Another option that I imagined was to access the database from webapp or Clojure code and create a separate way to communicate between them with the queue mechanism or sockets. Any hint or pointer to related documentation would be helpful!

+7
mongodb meteor
source share
2 answers

Regarding the “how” to point them to the same, @Michael answer is in place; just point the Meteor web servers on the same MongoDB.

Whether it is necessary or not depends on your situation. Everything that works with the same database simplifies things.

Having separate dbs can potentially reduce the load on your db level, as you can selectively select which records / updates will be replicated between clojure and Meteor dbs.

One of the problems with any method is the speed of notification of changes. Meteor servers are currently polling DBs every 10 seconds to recognize changes. Fortunately, as soon as the oplog branch is merged with the wizard, this will give a greater speed of improving how quickly external changes made to the database (as opposed to directly through the Meteor server) are reflected in Meteor clients. Oplog support will allow Meteor servers to emulate an instance of a replica set, discarding oplog, which would mean almost instant notification of db changes.

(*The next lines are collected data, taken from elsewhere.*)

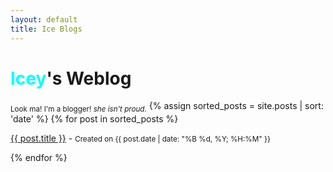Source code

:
 ```yaml
---
layout: default
title: Ice Blogs
---
```



<h1><span style="color: cyan">Icey</span>'s Weblog</h1>
<sub>Look ma! I'm a blogger! <i>she isn't proud.</i></sub>
{% assign sorted_posts = site.posts | sort: 'date' %}
{% for post in sorted_posts %}
<article>
<p>
<a href="{{ post.url }}">{{ post.title }}</a>
- <small>Created on {{ post.date | date: "%B %d, %Y; %H:%M" }}</small>
</p>
</article>
{% endfor %}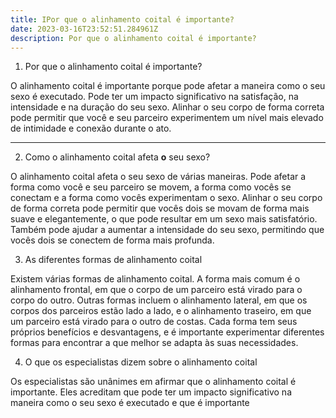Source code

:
 ```yaml
---
title: IPor que o alinhamento coital é importante?
date: 2023-03-16T23:52:51.284961Z
description: Por que o alinhamento coital é importante?
---
```


1. Por que o alinhamento coital é importante?

O alinhamento coital é importante porque pode afetar a maneira como o seu sexo é executado. Pode ter um impacto significativo na satisfação, na intensidade e na duração do seu sexo. Alinhar o seu corpo de forma correta pode permitir que você e seu parceiro experimentem um nível mais elevado de intimidade e conexão durante o ato.
****
2. Como o alinhamento coital afeta **o** seu sexo?

O alinhamento coital afeta o seu sexo de várias maneiras. Pode afetar a forma como você e seu parceiro se movem, a forma como vocês se conectam e a forma como vocês experimentam o sexo. Alinhar o seu corpo de forma correta pode permitir que vocês dois se movam de forma mais suave e elegantemente, o que pode resultar em um sexo mais satisfatório. Também pode ajudar a aumentar a intensidade do seu sexo, permitindo que vocês dois se conectem de forma mais profunda.

3. As diferentes formas de alinhamento coital

Existem várias formas de alinhamento coital. A forma mais comum é o alinhamento frontal, em que o corpo de um parceiro está virado para o corpo do outro. Outras formas incluem o alinhamento lateral, em que os corpos dos parceiros estão lado a lado, e o alinhamento traseiro, em que um parceiro está virado para o outro de costas. Cada forma tem seus próprios benefícios e desvantagens, e é importante experimentar diferentes formas para encontrar a que melhor se adapta às suas necessidades.

4. O que os especialistas dizem sobre o alinhamento coital

Os especialistas são unânimes em afirmar que o alinhamento coital é importante. Eles acreditam que pode ter um impacto significativo na maneira como o seu sexo é executado e que é importante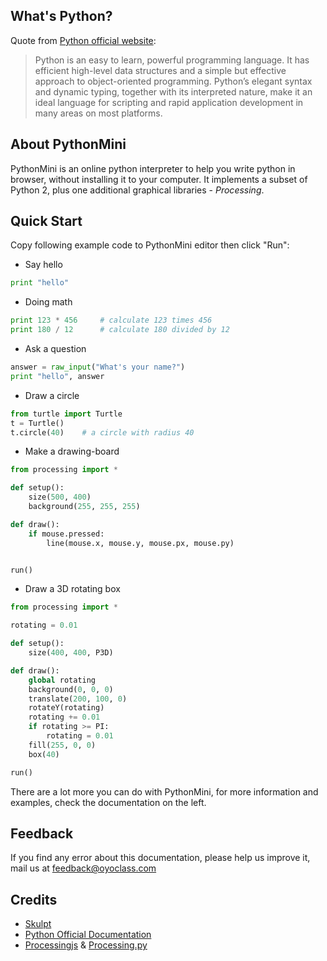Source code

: ## What's Python?

Quote from [Python official website](python.org):

> Python is an easy to learn, powerful programming language. It has efficient high-level data structures and a simple but effective approach to object-oriented programming. Python’s elegant syntax and dynamic typing, together with its interpreted nature, make it an ideal language for scripting and rapid application development in many areas on most platforms.

## About PythonMini

PythonMini is an online python interpreter to help you write python in browser, without installing it to your computer. It implements a subset of Python 2, plus one additional graphical libraries - *Processing*.

## Quick Start

Copy following example code to PythonMini editor then click "Run":

* Say hello

```python
print "hello"
```

* Doing math

```python
print 123 * 456     # calculate 123 times 456
print 180 / 12      # calculate 180 divided by 12
```

* Ask a question

```python
answer = raw_input("What's your name?")
print "hello", answer
```

* Draw a circle

```python
from turtle import Turtle
t = Turtle()
t.circle(40)    # a circle with radius 40
```

* Make a drawing-board

```python
from processing import *

def setup():
    size(500, 400)
    background(255, 255, 255)

def draw():
    if mouse.pressed:
        line(mouse.x, mouse.y, mouse.px, mouse.py)


run()
```

* Draw a 3D rotating box

```python
from processing import *

rotating = 0.01

def setup():
    size(400, 400, P3D)

def draw():
    global rotating
    background(0, 0, 0)
    translate(200, 100, 0)
    rotateY(rotating)
    rotating += 0.01
    if rotating >= PI:
        rotating = 0.01
    fill(255, 0, 0)
    box(40)

run()
```

There are a lot more you can do with PythonMini, for more information and examples, check the documentation on the left.

## Feedback

If you find any error about this documentation, please help us improve it, mail us at <a href="mailto:feedback@oyoclass.com">feedback@oyoclass.com</a>

## Credits

* [Skulpt](skulpt.org)
* [Python Official Documentation](https://docs.python.org/2/)
* [Processingjs](http://processingjs.org/reference/) & [Processing.py](http://py.processing.org/reference/)
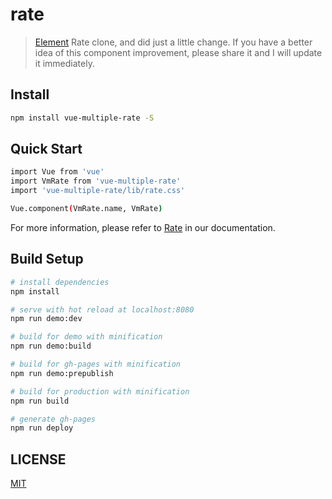 # rate

> [Element](https://github.com/ElemeFE/element) Rate clone, and did just a little change. If you have a better idea of this component improvement, please share it and I will update it immediately.

## Install

```bash
npm install vue-multiple-rate -S
```

## Quick Start

```bash
import Vue from 'vue'
import VmRate from 'vue-multiple-rate'
import 'vue-multiple-rate/lib/rate.css'

Vue.component(VmRate.name, VmRate)
```

For more information, please refer to [Rate](http://vue-multiple.github.io/rate) in our documentation.

## Build Setup

``` bash
# install dependencies
npm install

# serve with hot reload at localhost:8080
npm run demo:dev

# build for demo with minification
npm run demo:build

# build for gh-pages with minification
npm run demo:prepublish

# build for production with minification
npm run build

# generate gh-pages
npm run deploy
```

## LICENSE

[MIT](http://opensource.org/licenses/MIT)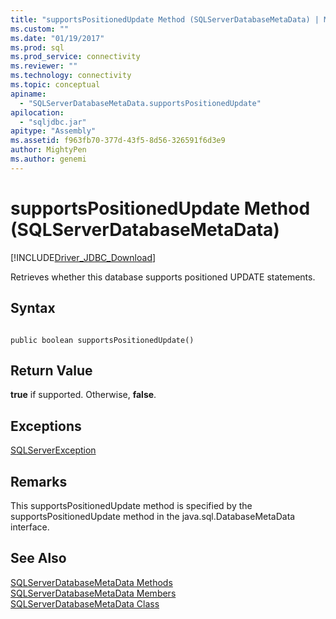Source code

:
 ```yaml
---
title: "supportsPositionedUpdate Method (SQLServerDatabaseMetaData) | Microsoft Docs"
ms.custom: ""
ms.date: "01/19/2017"
ms.prod: sql
ms.prod_service: connectivity
ms.reviewer: ""
ms.technology: connectivity
ms.topic: conceptual
apiname: 
  - "SQLServerDatabaseMetaData.supportsPositionedUpdate"
apilocation: 
  - "sqljdbc.jar"
apitype: "Assembly"
ms.assetid: f963fb70-377d-43f5-8d56-326591f6d3e9
author: MightyPen
ms.author: genemi
---
```

# supportsPositionedUpdate Method (SQLServerDatabaseMetaData)
[!INCLUDE[Driver_JDBC_Download](../../../includes/driver_jdbc_download.md)]

  Retrieves whether this database supports positioned UPDATE statements.  
  
## Syntax  
  
```  
  
public boolean supportsPositionedUpdate()  
```  
  
## Return Value  
 **true** if supported. Otherwise, **false**.  
  
## Exceptions  
 [SQLServerException](../../../connect/jdbc/reference/sqlserverexception-class.md)  
  
## Remarks  
 This supportsPositionedUpdate method is specified by the supportsPositionedUpdate method in the java.sql.DatabaseMetaData interface.  
  
## See Also  
 [SQLServerDatabaseMetaData Methods](../../../connect/jdbc/reference/sqlserverdatabasemetadata-methods.md)   
 [SQLServerDatabaseMetaData Members](../../../connect/jdbc/reference/sqlserverdatabasemetadata-members.md)   
 [SQLServerDatabaseMetaData Class](../../../connect/jdbc/reference/sqlserverdatabasemetadata-class.md)  
  
  
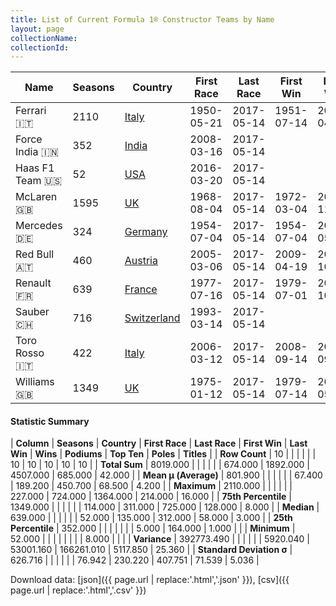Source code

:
 ```yaml
---
title: List of Current Formula 1® Constructor Teams by Name
layout: page
collectionName: 
collectionId: 
---
```




| Name | Seasons | Country | First Race | Last Race | First Win | Last Win | Wins | Podiums | Top Ten | Poles | Titles |
|--|--|--|--|--|--|--|--|--|--|--|--|
| Ferrari 🇮🇹 | 2110 | [Italy](/f1/countries/italy) | 1950-05-21 | 2017-05-14 | 1951-07-14 | 2017-04-16 | 227 | 724 | 1364 | 214 | 16 |
| Force India 🇮🇳 | 352 | [India](/f1/countries/india) | 2008-03-16 | 2017-05-14 |   |   | 0 | 5 | 164 | 1 | 0 |
| Haas F1 Team 🇺🇸 | 52 | [USA](/f1/countries/usa) | 2016-03-20 | 2017-05-14 |   |   | 0 | 0 | 8 | 0 | 0 |
| McLaren 🇬🇧 | 1595 | [UK](/f1/countries/uk) | 1968-08-04 | 2017-05-14 | 1972-03-04 | 2012-11-25 | 178 | 469 | 962 | 155 | 8 |
| Mercedes 🇩🇪 | 324 | [Germany](/f1/countries/germany) | 1954-07-04 | 2017-05-14 | 1954-07-04 | 2017-05-14 | 67 | 135 | 245 | 77 | 3 |
| Red Bull 🇦🇹 | 460 | [Austria](/f1/countries/austria) | 2005-03-06 | 2017-05-14 | 2009-04-19 | 2016-10-02 | 52 | 137 | 322 | 58 | 4 |
| Renault 🇫🇷 | 639 | [France](/f1/countries/france) | 1977-07-16 | 2017-05-14 | 1979-07-01 | 2008-10-12 | 35 | 100 | 312 | 51 | 2 |
| Sauber 🇨🇭 | 716 | [Switzerland](/f1/countries/switzerland) | 1993-03-14 | 2017-05-14 |   |   | 0 | 10 | 281 | 0 | 0 |
| Toro Rosso 🇮🇹 | 422 | [Italy](/f1/countries/italy) | 2006-03-12 | 2017-05-14 | 2008-09-14 | 2008-09-14 | 1 | 1 | 124 | 1 | 0 |
| Williams 🇬🇧 | 1349 | [UK](/f1/countries/uk) | 1975-01-12 | 2017-05-14 | 1979-07-14 | 2012-05-13 | 114 | 311 | 725 | 128 | 9 |

#### Statistic Summary

| **Column** | **Seasons** | **Country** | **First Race** | **Last Race** | **First Win** | **Last Win** | **Wins** | **Podiums** | **Top Ten** | **Poles** | **Titles** |
| **Row Count** | 10 |  |  |  |  |  | 10 | 10 | 10 | 10 | 10 |
| **Total Sum** | 8019.000 |  |  |  |  |  | 674.000 | 1892.000 | 4507.000 | 685.000 | 42.000 |
| **Mean μ (Average)** | 801.900 |  |  |  |  |  | 67.400 | 189.200 | 450.700 | 68.500 | 4.200 |
| **Maximum** | 2110.000 |  |  |  |  |  | 227.000 | 724.000 | 1364.000 | 214.000 | 16.000 |
| **75th Percentile** | 1349.000 |  |  |  |  |  | 114.000 | 311.000 | 725.000 | 128.000 | 8.000 |
| **Median** | 639.000 |  |  |  |  |  | 52.000 | 135.000 | 312.000 | 58.000 | 3.000 |
| **25th Percentile** | 352.000 |  |  |  |  |  |  | 5.000 | 164.000 | 1.000 |  |
| **Minimum** | 52.000 |  |  |  |  |  |  |  | 8.000 |  |  |
| **Variance** | 392773.490 |  |  |  |  |  | 5920.040 | 53001.160 | 166261.010 | 5117.850 | 25.360 |
| **Standard Deviation σ** | 626.716 |  |  |  |  |  | 76.942 | 230.220 | 407.751 | 71.539 | 5.036 |

Download data: [json]({{ page.url | replace:'.html','.json' }}), [csv]({{ page.url | replace:'.html','.csv' }})
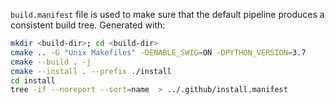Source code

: `build.manifest` file is used to make sure that the default pipeline produces a consistent build tree. Generated with:
```sh
mkdir <build-dir>; cd <build-dir>
cmake .. -G "Unix Makefiles" -DENABLE_SWIG=ON -DPYTHON_VERSION=3.7
cmake --build . -j
cmake --install . --prefix ./install
cd install
tree -if --noreport --sort=name  > ../.github/install.manifest
```
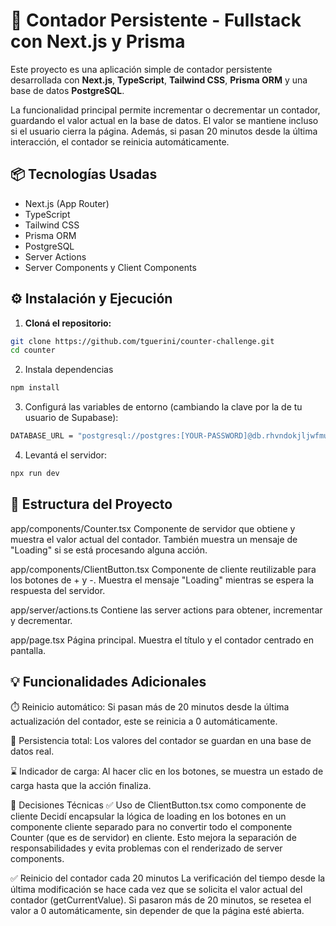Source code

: # 🧮 Contador Persistente - Fullstack con Next.js y Prisma

Este proyecto es una aplicación simple de contador persistente desarrollada con **Next.js**, **TypeScript**, **Tailwind CSS**, **Prisma ORM** y una base de datos **PostgreSQL**.

La funcionalidad principal permite incrementar o decrementar un contador, guardando el valor actual en la base de datos. El valor se mantiene incluso si el usuario cierra la página. Además, si pasan 20 minutos desde la última interacción, el contador se reinicia automáticamente.


## 📦 Tecnologías Usadas

- Next.js (App Router)
- TypeScript
- Tailwind CSS
- Prisma ORM
- PostgreSQL
- Server Actions
- Server Components y Client Components

## ⚙️ Instalación y Ejecución

1. **Cloná el repositorio:**

```bash
git clone https://github.com/tguerini/counter-challenge.git
cd counter
```

2. Instala dependencias

```bash
npm install
```

3. Configurá las variables de entorno (cambiando la clave por la de tu usuario de Supabase):

```bash
DATABASE_URL = "postgresql://postgres:[YOUR-PASSWORD]@db.rhvndokjljwfmuxqlecj.supabase.co:5432/postgres"
```

4. Levantá el servidor:

```bash
npx run dev
```

## 🧠 Estructura del Proyecto
app/components/Counter.tsx
Componente de servidor que obtiene y muestra el valor actual del contador. También muestra un mensaje de "Loading" si se está procesando alguna acción.

app/components/ClientButton.tsx
Componente de cliente reutilizable para los botones de + y -. Muestra el mensaje "Loading" mientras se espera la respuesta del servidor.

app/server/actions.ts
Contiene las server actions para obtener, incrementar y decrementar.

app/page.tsx
Página principal. Muestra el título y el contador centrado en pantalla.

## 💡 Funcionalidades Adicionales

⏱️ Reinicio automático: Si pasan más de 20 minutos desde la última actualización del contador, este se reinicia a 0 automáticamente.

🔄 Persistencia total: Los valores del contador se guardan en una base de datos real.

⌛ Indicador de carga: Al hacer clic en los botones, se muestra un estado de carga hasta que la acción finaliza.

📌 Decisiones Técnicas
✅ Uso de ClientButton.tsx como componente de cliente
Decidí encapsular la lógica de loading en los botones en un componente cliente separado para no convertir todo el componente Counter (que es de servidor) en cliente. Esto mejora la separación de responsabilidades y evita problemas con el renderizado de server components.

✅ Reinicio del contador cada 20 minutos
La verificación del tiempo desde la última modificación se hace cada vez que se solicita el valor actual del contador (getCurrentValue). Si pasaron más de 20 minutos, se resetea el valor a 0 automáticamente, sin depender de que la página esté abierta.


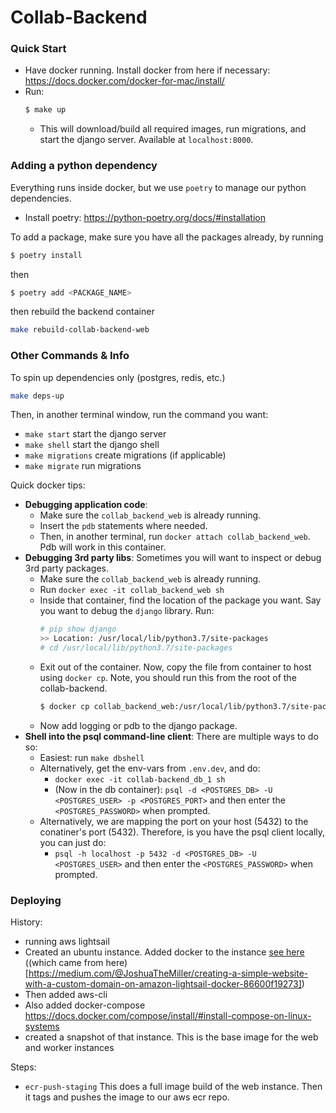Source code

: 
# Collab-Backend

### Quick Start
* Have docker running. Install docker from here if necessary: https://docs.docker.com/docker-for-mac/install/
* Run:
    ```sh
    $ make up
    ```
    * This will download/build all required images, run migrations, and start the django server. Available at `localhost:8000`.

### Adding a python dependency
Everything runs inside docker, but we use `poetry` to manage our python dependencies.

* Install poetry: https://python-poetry.org/docs/#installation

To add a package, make sure you have all the packages already, by running
```sh
$ poetry install
```
then
```sh
$ poetry add <PACKAGE_NAME>
```
then rebuild the backend container
```sh
make rebuild-collab-backend-web
```

### Other Commands & Info
To spin up dependencies only (postgres, redis, etc.)
```sh
make deps-up
```

Then, in another terminal window, run the command you want:
* `make start` start the django server
* `make shell` start the django shell
* `make migrations` create migrations (if applicable)
* `make migrate` run migrations

Quick docker tips:
*   **Debugging application code**: 
    * Make sure the `collab_backend_web` is already running.
    * Insert the `pdb` statements where needed.
    * Then, in another terminal, run `docker attach collab_backend_web`. Pdb will work in this container.
* **Debugging 3rd party libs**: Sometimes you will want to inspect or debug 3rd party packages. 
    * Make sure the `collab_backend_web` is already running.
    * Run `docker exec -it collab_backend_web sh`
    * Inside that container, find the location of the package you want. Say you want to debug the `django` library. Run:
        ```sh
        # pip show django
        >> Location: /usr/local/lib/python3.7/site-packages
        # cd /usr/local/lib/python3.7/site-packages
        ```
    * Exit out of the container. Now, copy the file from container to host using `docker cp`. Note, you should run this from the root of the collab-backend.
        ```sh
        $ docker cp collab_backend_web:/usr/local/lib/python3.7/site-packages/django .
        ```
    * Now add logging or pdb to the django package.
* **Shell into the psql command-line client**: There are multiple ways to do so:
    * Easiest: run `make dbshell`
    * Alternatively, get the env-vars from `.env.dev`, and do:
        * `docker exec -it collab-backend_db_1 sh`
        * (Now in the db container): `psql -d <POSTGRES_DB> -U <POSTGRES_USER> -p <POSTGRES_PORT>` and then enter the `<POSTGRES_PASSWORD>` when prompted.
    * Alternatively, we are mapping the port on your host (5432) to the conatiner's port (5432). Therefore, is you have the psql client locally, you can just do:
        * `psql -h localhost -p 5432 -d <POSTGRES_DB> -U <POSTGRES_USER>` and then enter the `<POSTGRES_PASSWORD>` when prompted.


### Deploying
History:
* running aws lightsail
* Created an ubuntu instance. Added docker to the instance [see here](https://gist.githubusercontent.com/JoshuaTheMiller/c8203dfd4c9b423401d52692222b499b/raw/11af365faa618db4e797a04ce0495d1bf60c4da7/medium_LightsailAndDocker_Blob.sh) ((which came from here)[https://medium.com/@JoshuaTheMiller/creating-a-simple-website-with-a-custom-domain-on-amazon-lightsail-docker-86600f19273])
* Then added aws-cli
* Also added docker-compose https://docs.docker.com/compose/install/#install-compose-on-linux-systems
* created a snapshot of that instance. This is the base image for the web and worker instances

Steps:
* `ecr-push-staging` This does a full image build of the web instance. Then it tags and pushes the image to our aws ecr repo.
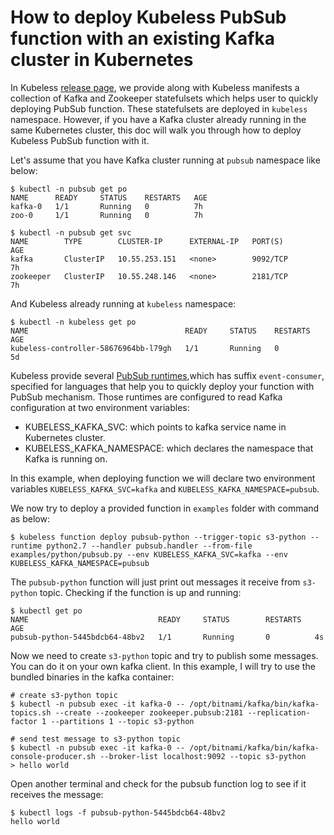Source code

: # How to deploy Kubeless PubSub function with an existing Kafka cluster in Kubernetes

In Kubeless [release page](https://github.com/kubeless/kubeless/releases), we provide along with Kubeless manifests a collection of Kafka and Zookeeper statefulsets which helps user to quickly deploying PubSub function. These statefulsets are deployed in `kubeless` namespace. However, if you have a Kafka cluster already running in the same Kubernetes cluster, this doc will walk you through how to deploy Kubeless PubSub function with it.

Let's assume that you have Kafka cluster running at `pubsub` namespace like below:

```
$ kubectl -n pubsub get po
NAME      READY     STATUS    RESTARTS   AGE
kafka-0   1/1       Running   0          7h
zoo-0     1/1       Running   0          7h

$ kubectl -n pubsub get svc
NAME        TYPE        CLUSTER-IP      EXTERNAL-IP   PORT(S)             AGE
kafka       ClusterIP   10.55.253.151   <none>        9092/TCP            7h
zookeeper   ClusterIP   10.55.248.146   <none>        2181/TCP            7h
```

And Kubeless already running at `kubeless` namespace:

```
$ kubectl -n kubeless get po
NAME                                   READY     STATUS    RESTARTS   AGE
kubeless-controller-58676964bb-l79gh   1/1       Running   0          5d
```

Kubeless provide several [PubSub runtimes](https://hub.docker.com/r/kubeless/),which has suffix `event-consumer`, specified for languages that help you to quickly deploy your function with PubSub mechanism. Those runtimes are configured to read Kafka configuration at two environment variables:

- KUBELESS_KAFKA_SVC: which points to kafka service name in Kubernetes cluster.
- KUBELESS_KAFKA_NAMESPACE: which declares the namespace that Kafka is running on.

In this example, when deploying function we will declare two environment variables `KUBELESS_KAFKA_SVC=kafka` and `KUBELESS_KAFKA_NAMESPACE=pubsub`.

We now try to deploy a provided function in `examples` folder with command as below:

```
$ kubeless function deploy pubsub-python --trigger-topic s3-python --runtime python2.7 --handler pubsub.handler --from-file examples/python/pubsub.py --env KUBELESS_KAFKA_SVC=kafka --env KUBELESS_KAFKA_NAMESPACE=pubsub
```

The `pubsub-python` function will just print out messages it receive from `s3-python` topic. Checking if the function is up and running:

```
$ kubectl get po
NAME                             READY     STATUS        RESTARTS   AGE
pubsub-python-5445bdcb64-48bv2   1/1       Running       0          4s
```

Now we need to create `s3-python` topic and try to publish some messages. You can do it on your own kafka client. In this example, I will try to use the bundled binaries in the kafka container:

```
# create s3-python topic
$ kubectl -n pubsub exec -it kafka-0 -- /opt/bitnami/kafka/bin/kafka-topics.sh --create --zookeeper zookeeper.pubsub:2181 --replication-factor 1 --partitions 1 --topic s3-python

# send test message to s3-python topic
$ kubectl -n pubsub exec -it kafka-0 -- /opt/bitnami/kafka/bin/kafka-console-producer.sh --broker-list localhost:9092 --topic s3-python
> hello world
```

Open another terminal and check for the pubsub function log to see if it receives the message:

```
$ kubectl logs -f pubsub-python-5445bdcb64-48bv2
hello world
```

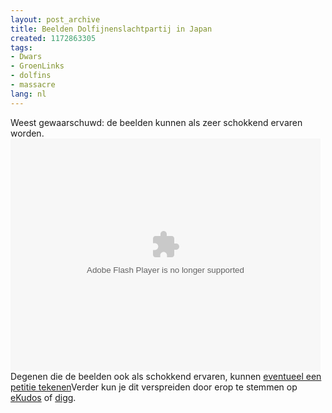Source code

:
 ```yaml
---
layout: post_archive
title: Beelden Dolfijnenslachtpartij in Japan
created: 1172863305
tags:
- Dwars
- GroenLinks
- dolfins
- massacre
lang: nl
---
```

Weest gewaarschuwd: de beelden kunnen als zeer schokkend ervaren worden.<object width="496" height="372"><param name="movie" value="http://www.glumbert.com/embed/dolphin" /><param name="wmode" value="transparent" /><embed src="http://www.glumbert.com/embed/dolphin" type="application/x-shockwave-flash" wmode="transparent" width="496" height="372"></embed></object>Degenen die de beelden ook als schokkend ervaren, kunnen [ eventueel een petitie tekenen](www.petitiononline.com/golfinho)Verder kun je dit verspreiden door erop te stemmen op [eKudos](http://www.ekudos.nl/artikel/reacties/7094/beelden_dolfijnenslachtpartij_in_japan#reacties) of [digg](http://digg.com/world_news/Dolphin_massacre_in_Japan_Digg_this_plz_the_world_should_know).
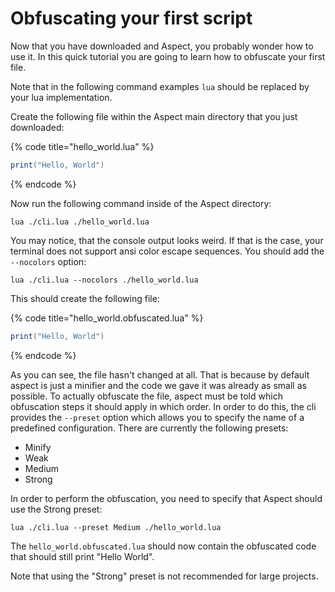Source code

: # Obfuscating your first script

Now that you have downloaded and Aspect, you probably wonder how to use it. In this quick tutorial you are going to learn how to obfuscate your first file.

Note that in the following command examples `lua` should be replaced by your lua implementation.

Create the following file within the Aspect main directory that you just downloaded:

{% code title="hello_world.lua" %}
```lua
print("Hello, World")
```
{% endcode %}

Now run the following command inside of the Aspect directory:

```batch
lua ./cli.lua ./hello_world.lua
```

You may notice, that the console output looks weird. If that is the case, your terminal does not support ansi color escape sequences. You should add the `--nocolors` option:

```batch
lua ./cli.lua --nocolors ./hello_world.lua
```

This should create the following file:

{% code title="hello_world.obfuscated.lua" %}
```lua
print("Hello, World")
```
{% endcode %}

As you can see, the file hasn't changed at all. That is because by default aspect is just a minifier and the code we gave it was already as small as possible. To actually obfuscate the file, aspect must be told which obfuscation steps it should apply in which order. In order to do this, the cli provides the `--preset` option which allows you to specify the name of a predefined configuration. There are currently the following presets:

* Minify
* Weak
* Medium
* Strong

In order to perform the obfuscation, you need to specify that Aspect should use the Strong preset:

```batch
lua ./cli.lua --preset Medium ./hello_world.lua
```

The `hello_world.obfuscated.lua` should now contain the obfuscated code that should still print "Hello World".

Note that using the "Strong" preset is not recommended for large projects.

Using a queue as a mid-tier layer is difficult and adds another point of failure. It also increases the notification delay. However, these problems can be mitigated, and in the future there may be other components of your infrastructure that benefit from this mid-range lineup. For example, other interested systems could register in the queue to receive notification of changes without a request or the need to know about your db. You can also scale your MongoDB instances yourself and set up a queue to determine what “ultimately” means in a “guaranteed consistent” guarantee.

I think the questions asked are:

  • how many overlays exist between the clojure dataset and the Meteor dataset
  • how fast do you need changes that need to be reflected between the two
  • a mid-level queue will be useful in other circumstances as it grows.

Regarding the possible queue technologies for learning, I heard very good things about RabbitMQ . Oct The 2013 clojure meeting at NYC included a description of the transition to RabbitMQ from Amazon SQS due to latency issues with SQS, and anonymously RabbitMQ was strong for them.

+3
source share

Take a look at the settings of the Meteor environment variables. By setting these variables, you can easily define an external instance of MongoDB. In particular, that would be

$export MONGO_URL="mongodb://yourmongodbserver/your-db"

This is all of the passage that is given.